【欧州車紀行・北仏7】映画「史上最大の作戦」のオマハビーチとリンゴ産地らしさを満喫

激闘の過去がうそのようなオマハビーチ【写真:峯田淳提供】
激闘の過去がうそのようなオマハビーチ【写真:峯田淳提供】

バイユーのレストランではリンゴ酒・カルヴァドスが無料だった

 食事の後は、アロマンシュ上陸博物館に立ち寄りトイレをすませ、目的地のオマハビーチへ。海岸沿いを通ったり、山側に逃げてクネクネ走ったりして30分くらいかかったろうか。

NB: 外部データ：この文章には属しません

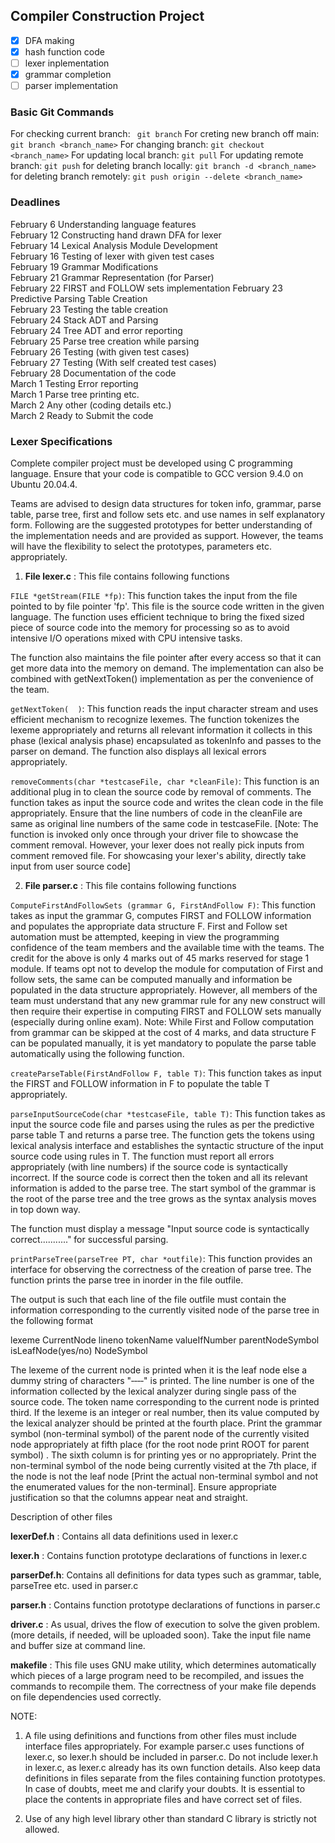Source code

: ## Compiler Construction Project


- [x] DFA making
- [x] hash function code
- [ ] lexer inplementation
- [x] grammar completion
- [ ] parser implementation

### Basic Git Commands ###

For checking current branch: ` git branch`
For creting new branch off main: `git branch <branch_name>`
For changing branch: `git checkout <branch_name>`
For updating local branch:  `git pull`
For updating remote branch: `git push`
for deleting branch locally: `git branch -d <branch_name>`
for deleting branch remotely: `git push origin --delete <branch_name>`

### Deadlines ###

February 6      Understanding language features            
February 12     Constructing hand drawn DFA for lexer    
February 14     Lexical Analysis Module Development     
February 16     Testing of lexer with given test cases        
February 19     Grammar Modifications                            
February 21     Grammar Representation (for Parser)       
February 22     FIRST and FOLLOW sets implementation
February 23     Predictive Parsing Table Creation             
February 23     Testing the table creation                         
February 24     Stack ADT and Parsing                              
February 24     Tree ADT and error reporting                    
February 25     Parse tree creation while parsing              
February 26     Testing (with given test cases)     
February 27     Testing (With self created test cases)        
February 28     Documentation of the code                     
March 1         Testing Error reporting                                
March 1         Parse tree printing etc.                               
March 2         Any other (coding details etc.)                  
March 2         Ready to Submit the code                    

### Lexer Specifications

	
Complete compiler project must be developed using C programming language. Ensure that your code is compatible to GCC version 9.4.0  on Ubuntu 20.04.4. 

Teams are advised to design data structures for token info, grammar, parse table, parse tree, first and follow sets etc. and use names in self explanatory form. Following are the suggested prototypes for better understanding of the implementation needs and are provided as support. However, the teams will have the flexibility to select the prototypes, parameters etc. appropriately. 

1. **File lexer.c** : This file contains following functions

`FILE *getStream(FILE *fp)`: This function takes the input from the file pointed to by file pointer 'fp'. This file is the source code written in the given language. The function uses efficient technique to bring the fixed sized piece of source code into the memory for processing so as to avoid intensive I/O operations mixed with CPU intensive tasks. 

The function also maintains the file pointer after every access so that it can get more data into the memory on demand. The implementation can also be combined with getNextToken() implementation as per the convenience of the team.

`getNextToken(  )`: This function reads the input character stream and uses efficient mechanism to recognize lexemes. The function tokenizes the lexeme appropriately and returns all relevant information it collects in this phase (lexical analysis phase) encapsulated as tokenInfo and passes to the parser on demand. The function also displays all lexical errors appropriately.

`removeComments(char *testcaseFile, char *cleanFile)`: This function is an additional plug in to clean the source code by removal of comments. The function takes as input the source code and writes the clean code in the file appropriately. Ensure that the line numbers of code in the cleanFile are same as original line numbers of the same code in testcaseFile. [Note: The function is invoked only once through your driver file to showcase the comment removal. However, your lexer does not really pick inputs from comment removed file. For showcasing your lexer's ability, directly take input from user source code]

2. **File parser.c** : This file contains following functions

`ComputeFirstAndFollowSets (grammar G, FirstAndFollow F)`: This function takes as input the grammar G, computes FIRST and FOLLOW information and populates the appropriate data structure F. First and Follow set automation must be attempted, keeping in view the programming confidence of the team members and the available time with the teams. The credit for the above is only 4 marks out of 45 marks reserved for stage 1 module. If teams opt not to develop the module for computation of First and follow sets, the same can be computed manually and information be populated in the data structure appropriately. However, all members of the team must understand that any new grammar rule for any new construct will then require their expertise in computing FIRST and FOLLOW sets manually (especially during online exam). Note: While First and Follow computation from grammar can be skipped at the cost of 4 marks, and data structure F can be populated manually, it is yet mandatory to populate the parse table automatically using the following function.

`createParseTable(FirstAndFollow F, table T)`: This function takes as input the FIRST and FOLLOW information in F to populate the table T appropriately. 

`parseInputSourceCode(char *testcaseFile, table T)`: This function takes as input the source code file and parses using the rules as per the predictive parse table T and returns a parse tree. The function gets the tokens using lexical analysis interface and establishes the syntactic structure of the input source code using rules in T. The function must report all errors appropriately (with line numbers) if the source code is syntactically incorrect. If the source code is correct then the token and all its relevant information is added to the parse tree. The start symbol of the grammar is the root of the parse tree and the tree grows as the syntax analysis moves in top down way.

The function must display a message "Input source code is syntactically correct..........." for successful parsing. 

`printParseTree(parseTree PT, char *outfile)`: This function provides an interface for observing the correctness of the creation of parse tree. The function prints the parse tree in inorder in the file outfile.

The output is such that each line of the file outfile must contain the information corresponding to the currently visited node of the parse tree in the following format

lexeme CurrentNode lineno tokenName valueIfNumber  parentNodeSymbol isLeafNode(yes/no) NodeSymbol

The lexeme of the current node is printed when it is the leaf node else a dummy string of characters "‐‐‐‐" is printed. The line number is one of the information collected by the lexical analyzer during single pass of the source code. The token name corresponding to the current node is printed third. If the lexeme is an integer or real number, then its value computed by the lexical analyzer should be printed at the fourth place. Print the grammar symbol (non-terminal symbol) of the parent node of the currently visited node appropriately at fifth place (for the root node print ROOT for parent symbol) . The sixth column is for printing yes or no appropriately. Print the non-terminal symbol of the node being currently visited at the 7th place, if the node is not the leaf node [Print the actual non-terminal symbol and not the enumerated values for the non-terminal]. Ensure appropriate justification so that the columns appear neat and straight. 

Description of other files

**lexerDef.h** : Contains all data definitions used in lexer.c

**lexer.h** : Contains function prototype declarations of functions in lexer.c

**parserDef.h**: Contains all definitions for data types such as grammar, table, parseTree etc. used in parser.c

**parser.h** : Contains function prototype declarations of functions in parser.c

**driver.c** : As usual, drives the flow of execution to solve the given problem. (more details, if needed, will be uploaded soon). Take the input file name and buffer size at command line.

**makefile** : This file uses GNU make utility, which determines automatically which pieces of a large program need to be recompiled, and issues the commands to recompile them. The correctness of your make file depends on file dependencies used correctly.

NOTE:

1. A file using definitions and functions from other files must include interface files appropriately. For example parser.c uses functions of lexer.c, so lexer.h should be included in parser.c. Do not include lexer.h in lexer.c, as lexer.c already has its own function details. Also keep data definitions in files separate from the files containing function prototypes. In case of doubts, meet me and clarify your doubts. It is essential to place the contents in appropriate files and have correct set of files.

2. Use of any high level library other than standard C library is strictly not allowed.
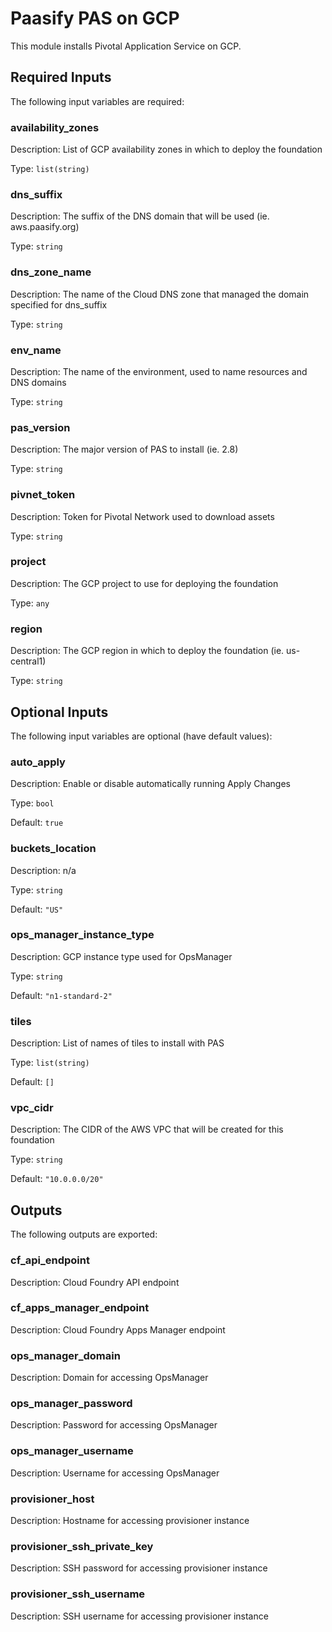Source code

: # Paasify PAS on GCP
This module installs Pivotal Application Service on GCP.
## Required Inputs

The following input variables are required:

### availability\_zones

Description: List of GCP availability zones in which to deploy the foundation

Type: `list(string)`

### dns\_suffix

Description: The suffix of the DNS domain that will be used (ie. aws.paasify.org)

Type: `string`

### dns\_zone\_name

Description: The name of the Cloud DNS zone that managed the domain specified for dns\_suffix

Type: `string`

### env\_name

Description: The name of the environment, used to name resources and DNS domains

Type: `string`

### pas\_version

Description: The major version of PAS to install (ie. 2.8)

Type: `string`

### pivnet\_token

Description: Token for Pivotal Network used to download assets

Type: `string`

### project

Description: The GCP project to use for deploying the foundation

Type: `any`

### region

Description: The GCP region in which to deploy the foundation (ie. us-central1)

Type: `string`

## Optional Inputs

The following input variables are optional (have default values):

### auto\_apply

Description: Enable or disable automatically running Apply Changes

Type: `bool`

Default: `true`

### buckets\_location

Description: n/a

Type: `string`

Default: `"US"`

### ops\_manager\_instance\_type

Description: GCP instance type used for OpsManager

Type: `string`

Default: `"n1-standard-2"`

### tiles

Description: List of names of tiles to install with PAS

Type: `list(string)`

Default: `[]`

### vpc\_cidr

Description: The CIDR of the AWS VPC that will be created for this foundation

Type: `string`

Default: `"10.0.0.0/20"`

## Outputs

The following outputs are exported:

### cf\_api\_endpoint

Description: Cloud Foundry API endpoint

### cf\_apps\_manager\_endpoint

Description: Cloud Foundry Apps Manager endpoint

### ops\_manager\_domain

Description: Domain for accessing OpsManager

### ops\_manager\_password

Description: Password for accessing OpsManager

### ops\_manager\_username

Description: Username for accessing OpsManager

### provisioner\_host

Description: Hostname for accessing provisioner instance

### provisioner\_ssh\_private\_key

Description: SSH password for accessing provisioner instance

### provisioner\_ssh\_username

Description: SSH username for accessing provisioner instance

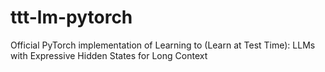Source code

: # ttt-lm-pytorch
Official PyTorch implementation of Learning to (Learn at Test Time): LLMs with Expressive Hidden States for Long Context
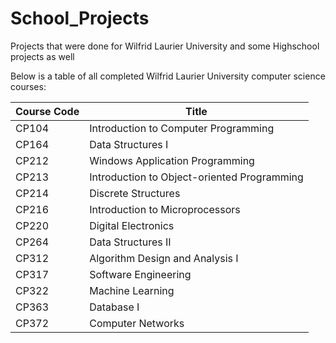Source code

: # School_Projects
Projects that were done for Wilfrid Laurier University and some Highschool projects as well

Below is a table of all completed Wilfrid Laurier University computer science courses: 

| Course Code      | Title |
| ----------- | ----------- |
| CP104      | Introduction to Computer Programming       |
| CP164   | Data Structures I        |
| CP212   | Windows Application Programming        |
| CP213    |Introduction to Object-oriented Programming       |
| CP214   | Discrete Structures      |
| CP216   | Introduction to Microprocessors        |
| CP220   | Digital Electronics        |
| CP264   | Data Structures II        |
| CP312   | Algorithm Design and Analysis I        |
| CP317   | Software Engineering        |
| CP322   | Machine Learning       |
| CP363   | Database I        |
| CP372   | Computer Networks        |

「どうしてOmaha Beachというディレクションが出ないのかな。道路脇に当時活躍した兵士なのか、亡くなった兵士なのか分からないけど、彼らののぼりが並んでいるみたいだから、それがビーチへの道ということなのかな」

 オマハビーチへ到着してみると、そこは何キロも堤防が続き、碧空の中に連合軍の国旗が風になびく白い砂浜だった。堤防から海岸線までは20メートルほどはあって、カモメなどが水辺で気ままに歩いている。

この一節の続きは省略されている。